Data enhancement is based on SMILES The model shows great advantages . This paper finds that , Both data enhancement and pre training enhance the model from SMILES The ability to extract molecular features from . As shown in the table 2 Shown , The author adopts different strategy training models . Because the data enhancement will be compared here , Contrast learning has similar data enhancement operations in the pre training process , For the sake of fairness , surface 2 None of them used the pre training task of comparative learning .K-BERT-WCL Significantly better than K-BERT-WP, It shows that pre training can improve the ability of model to extract molecular features . meanwhile ,K-BERT-WP-AUG Perform better than K-BERT-WP Can also explain , Data enhancement can also help models better understand SMILES And then improve the performance of the model .K-BERT-WCL and K-BERT-WCL-AUG It's almost the same , This shows that data enhancement is very limited to the pre trained model . It's also in line with expectations , Through pre training , The model has been well understood SMILES The rules . In this case, the same molecule is used differently SMILES Data enhancement , It is equivalent to training the same molecule many times , Naturally, it is difficult to improve model performance .
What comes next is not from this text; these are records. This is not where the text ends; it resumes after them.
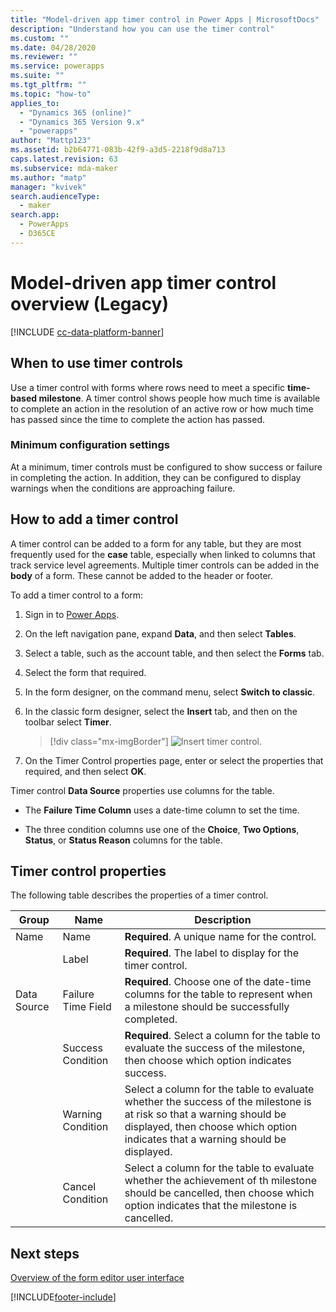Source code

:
 ```yaml
---
title: "Model-driven app timer control in Power Apps | MicrosoftDocs"
description: "Understand how you can use the timer control"
ms.custom: ""
ms.date: 04/28/2020
ms.reviewer: ""
ms.service: powerapps
ms.suite: ""
ms.tgt_pltfrm: ""
ms.topic: "how-to"
applies_to: 
  - "Dynamics 365 (online)"
  - "Dynamics 365 Version 9.x"
  - "powerapps"
author: "Mattp123"
ms.assetid: b2b64771-083b-42f9-a3d5-2218f9d8a713
caps.latest.revision: 63
ms.subservice: mda-maker
ms.author: "matp"
manager: "kvivek"
search.audienceType: 
  - maker
search.app: 
  - PowerApps
  - D365CE
---
```

# Model-driven app timer control overview (Legacy)

[!INCLUDE [cc-data-platform-banner](../../includes/cc-data-platform-banner.md)]

## When to use timer controls

Use a timer control with forms where rows need to meet a specific **time-based milestone**. A timer control shows people how much time is available to complete an action in the resolution of an active row or how much time has passed since the time to complete the action has passed. 

### Minimum configuration settings

At a minimum, timer controls must be configured to show success or failure in completing the action. In addition, they can be configured to display warnings when the conditions are approaching failure.  

## How to add a timer control

A timer control can be added to a form for any table, but they are most frequently used for the **case** table, especially when linked to columns that track service level agreements. Multiple timer controls can be added in the **body** of a form. These cannot be added to the header or footer.

To add a timer control to a form:

1.  Sign in to [Power Apps](https://make.powerapps.com/?utm_source=padocs&utm_medium=linkinadoc&utm_campaign=referralsfromdoc).

2.  On the left navigation pane, expand **Data**, and then select **Tables**.

3.  Select a table, such as the account table, and then select the **Forms** tab.

4.  Select the form that required.

5.  In the form designer, on the command menu, select **Switch to classic**.
  
6.  In the classic form designer, select the **Insert** tab, and then on the toolbar select **Timer**.

    > [!div class="mx-imgBorder"]
    > ![Insert timer control.](media/insert-timer-control.png)

7.  On the Timer Control properties page, enter or select the properties that required, and then select **OK**.

Timer control **Data Source** properties use columns for the table.  
  
-   The **Failure Time Column** uses a date-time column to set the time.  
  
-   The three condition columns use one of the **Choice**, **Two Options**, **Status**, or **Status Reason** columns for the table.  

<a name="BKMK_TimerControlProperties"></a>

## Timer control properties  
 The following table describes the properties of a timer control.  
  
|Group|Name|Description|  
|-----------|----------|-----------------|  
|Name|Name|**Required**. A unique name for the control.|  
||Label|**Required**. The label to display for the timer control.|  
|Data Source|Failure Time Field|**Required**. Choose one of the date-time columns for the table to represent when a milestone should be successfully completed.|  
||Success Condition|**Required**. Select a column for the table to evaluate the success of the milestone, then choose which option indicates success.|  
||Warning Condition|Select a column for the table to evaluate whether the success of the milestone is at risk so that a warning should be displayed, then choose which option indicates that a warning should be displayed.|  
||Cancel Condition|Select a column for the table to evaluate whether the achievement of th milestone should be cancelled, then choose which option indicates that the milestone is cancelled.|  

## Next steps

[Overview of the form editor user interface](form-editor-user-interface-legacy.md)

[!INCLUDE[footer-include](../../includes/footer-banner.md)]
surface 2. K-BERT In different Pre-training and Fine-tuning Performance under strategy .

Comparing learning tasks can make the model better “ understand ”SMILES

The author compared the differences of the same molecule SMILES Generated by the model embedding The average of Tanimoto Similarity degree . The result is shown in Fig. 2 Shown , Pre training task through comparative learning ,embedding The similarity has been significantly improved . This explanation , Contrastive learning can help the model recognize the differences of the same molecule SMILES character string . Besides , The author uses molecules ‘C=CCC(O)CC(C)(C)C’( Not in the pre training dataset ) For example , adopt RDkit Randomly generate ten SMILES character string , And for the different atoms in the molecule embedding the t-SNE visualization , The result is shown in Fig. 2 Shown . Results show , Pre training task through comparative learning , The model can identify different SMILES In the same chemical environment .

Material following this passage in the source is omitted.